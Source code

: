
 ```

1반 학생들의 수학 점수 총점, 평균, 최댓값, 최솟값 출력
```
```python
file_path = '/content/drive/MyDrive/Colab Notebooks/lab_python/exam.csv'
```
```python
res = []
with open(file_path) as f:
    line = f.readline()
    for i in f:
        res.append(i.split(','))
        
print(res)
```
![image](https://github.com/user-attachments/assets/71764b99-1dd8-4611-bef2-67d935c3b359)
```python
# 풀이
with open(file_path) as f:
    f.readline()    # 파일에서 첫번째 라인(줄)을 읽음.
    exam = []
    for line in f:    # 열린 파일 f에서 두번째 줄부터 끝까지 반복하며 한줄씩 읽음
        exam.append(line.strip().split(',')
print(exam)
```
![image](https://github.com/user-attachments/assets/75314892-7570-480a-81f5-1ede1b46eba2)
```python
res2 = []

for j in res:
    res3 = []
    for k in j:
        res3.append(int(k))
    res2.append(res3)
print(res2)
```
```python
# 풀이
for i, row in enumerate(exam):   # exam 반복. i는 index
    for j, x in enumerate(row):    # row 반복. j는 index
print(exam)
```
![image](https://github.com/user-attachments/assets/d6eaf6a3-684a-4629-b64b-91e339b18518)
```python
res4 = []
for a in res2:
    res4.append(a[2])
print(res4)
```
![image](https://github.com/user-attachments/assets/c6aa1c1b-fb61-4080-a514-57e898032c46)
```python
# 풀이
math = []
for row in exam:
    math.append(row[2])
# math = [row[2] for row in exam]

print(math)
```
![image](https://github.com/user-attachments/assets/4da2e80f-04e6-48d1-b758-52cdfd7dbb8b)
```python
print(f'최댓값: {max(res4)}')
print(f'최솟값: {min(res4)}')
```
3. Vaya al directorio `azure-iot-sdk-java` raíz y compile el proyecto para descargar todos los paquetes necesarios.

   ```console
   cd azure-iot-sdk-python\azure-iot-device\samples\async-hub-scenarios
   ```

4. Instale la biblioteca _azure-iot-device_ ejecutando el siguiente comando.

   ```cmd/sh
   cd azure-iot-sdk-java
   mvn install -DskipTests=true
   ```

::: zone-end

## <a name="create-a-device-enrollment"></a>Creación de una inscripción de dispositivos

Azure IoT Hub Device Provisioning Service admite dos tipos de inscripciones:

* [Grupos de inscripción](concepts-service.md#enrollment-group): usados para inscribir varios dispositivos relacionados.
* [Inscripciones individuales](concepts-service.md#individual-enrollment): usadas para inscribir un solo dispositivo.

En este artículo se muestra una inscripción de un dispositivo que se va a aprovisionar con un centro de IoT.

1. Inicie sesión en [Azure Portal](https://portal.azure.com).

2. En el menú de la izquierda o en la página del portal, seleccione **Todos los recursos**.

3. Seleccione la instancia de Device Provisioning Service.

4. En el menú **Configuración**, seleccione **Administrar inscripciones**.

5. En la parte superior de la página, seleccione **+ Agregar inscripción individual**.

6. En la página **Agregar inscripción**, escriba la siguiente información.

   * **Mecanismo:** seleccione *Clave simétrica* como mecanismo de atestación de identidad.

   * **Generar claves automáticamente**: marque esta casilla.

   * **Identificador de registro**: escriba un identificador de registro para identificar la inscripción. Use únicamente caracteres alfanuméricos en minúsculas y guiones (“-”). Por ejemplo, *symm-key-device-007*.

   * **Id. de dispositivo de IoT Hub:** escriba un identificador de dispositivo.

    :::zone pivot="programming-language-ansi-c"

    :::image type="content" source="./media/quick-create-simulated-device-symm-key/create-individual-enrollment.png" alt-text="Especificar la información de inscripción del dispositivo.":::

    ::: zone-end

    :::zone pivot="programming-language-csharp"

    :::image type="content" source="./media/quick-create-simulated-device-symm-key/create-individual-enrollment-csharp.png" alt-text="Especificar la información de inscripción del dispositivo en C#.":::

- _WHAT TO WORK ON_: Filter the records above for the string "Agregar" and copy each matching line.

- _COMPLETED EXERCISE_:
5. En la parte superior de la página, seleccione **+ Agregar inscripción individual**.
6. En la página **Agregar inscripción**, escriba la siguiente información.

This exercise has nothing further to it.